_WHAT YOU ARE ASKED TO DO_: Reproduce the data below in full and to the letter, images excepted.

Items from a data source:
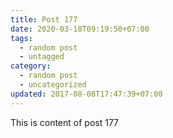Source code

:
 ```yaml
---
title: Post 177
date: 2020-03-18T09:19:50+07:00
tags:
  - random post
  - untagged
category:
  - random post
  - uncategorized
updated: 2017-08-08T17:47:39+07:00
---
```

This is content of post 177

_REPLY_:
Source code

:
 ```yaml
---
title: Post 177
date: 2020-03-18T09:19:50+07:00
tags:
  - random post
  - untagged
category:
  - random post
  - uncategorized
updated: 2017-08-08T17:47:39+07:00
---
```

This is content of post 177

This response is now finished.